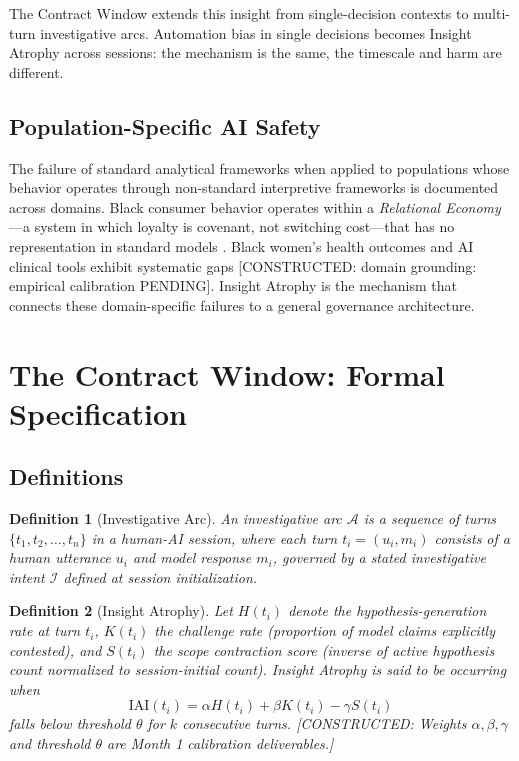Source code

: \documentclass{article}
\newtheorem{definition}{Definition}
\newcommand{\ia}{Insight Atrophy\xspace}
\newcommand{\constructed}[1]{\textcolor{pendingred}{[CONSTRUCTED: #1]}}
\begin{document}
The Contract Window extends this insight from single-decision contexts to
multi-turn investigative arcs. Automation bias in single decisions
\citep{dietvorst2015algorithm} becomes Insight Atrophy across sessions: the
mechanism is the same, the timescale and harm are different.

\subsection{Population-Specific AI Safety}

The failure of standard analytical frameworks when applied to populations
whose behavior operates through non-standard interpretive frameworks is
documented across domains. Black consumer behavior operates within a
\emph{Relational Economy}---a system in which loyalty is covenant, not
switching cost---that has no representation in standard models
\citep{alejandro2026frontin}. Black women's health outcomes and AI clinical
tools exhibit systematic gaps \constructed{domain grounding: empirical
calibration PENDING}. Insight Atrophy is the mechanism that connects these
domain-specific failures to a general governance architecture.

\section{The Contract Window: Formal Specification}
\label{sec:cw}

\subsection{Definitions}

\begin{definition}[Investigative Arc]
An investigative arc $\mathcal{A}$ is a sequence of turns
$\{t_1, t_2, \ldots, t_n\}$ in a human-AI session, where each turn
$t_i = (u_i, m_i)$ consists of a human utterance $u_i$ and model response
$m_i$, governed by a stated investigative intent $\mathcal{I}$ defined at
session initialization.
\end{definition}

\begin{definition}[\ia]
Let $H(t_i)$ denote the hypothesis-generation rate at turn $t_i$,
$K(t_i)$ the challenge rate (proportion of model claims explicitly contested),
and $S(t_i)$ the scope contraction score (inverse of active hypothesis count
normalized to session-initial count). Insight Atrophy is said to be occurring
when
\begin{equation}
\text{IAI}(t_i) = \alpha H(t_i) + \beta K(t_i) - \gamma S(t_i)
\label{eq:iai}
\end{equation}
falls below threshold $\theta$ for $k$ consecutive turns.
\constructed{Weights $\alpha, \beta, \gamma$ and threshold $\theta$ are Month 1
calibration deliverables.}
\end{definition}
\end{document}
----------------------------------------
WHAT IS BEING ASKED
Leave out any pictures, please, and quote only the lines from the top of the data through the line that contains "switching cost---that has".

SOLUTION TO THE EXERCISE
Source code

: \documentclass{article}
\newtheorem{definition}{Definition}
\newcommand{\ia}{Insight Atrophy\xspace}
\newcommand{\constructed}[1]{\textcolor{pendingred}{[CONSTRUCTED: #1]}}
\begin{document}
The Contract Window extends this insight from single-decision contexts to
multi-turn investigative arcs. Automation bias in single decisions
\citep{dietvorst2015algorithm} becomes Insight Atrophy across sessions: the
mechanism is the same, the timescale and harm are different.

\subsection{Population-Specific AI Safety}

The failure of standard analytical frameworks when applied to populations
whose behavior operates through non-standard interpretive frameworks is
documented across domains. Black consumer behavior operates within a
\emph{Relational Economy}---a system in which loyalty is covenant, not
switching cost---that has no representation in standard models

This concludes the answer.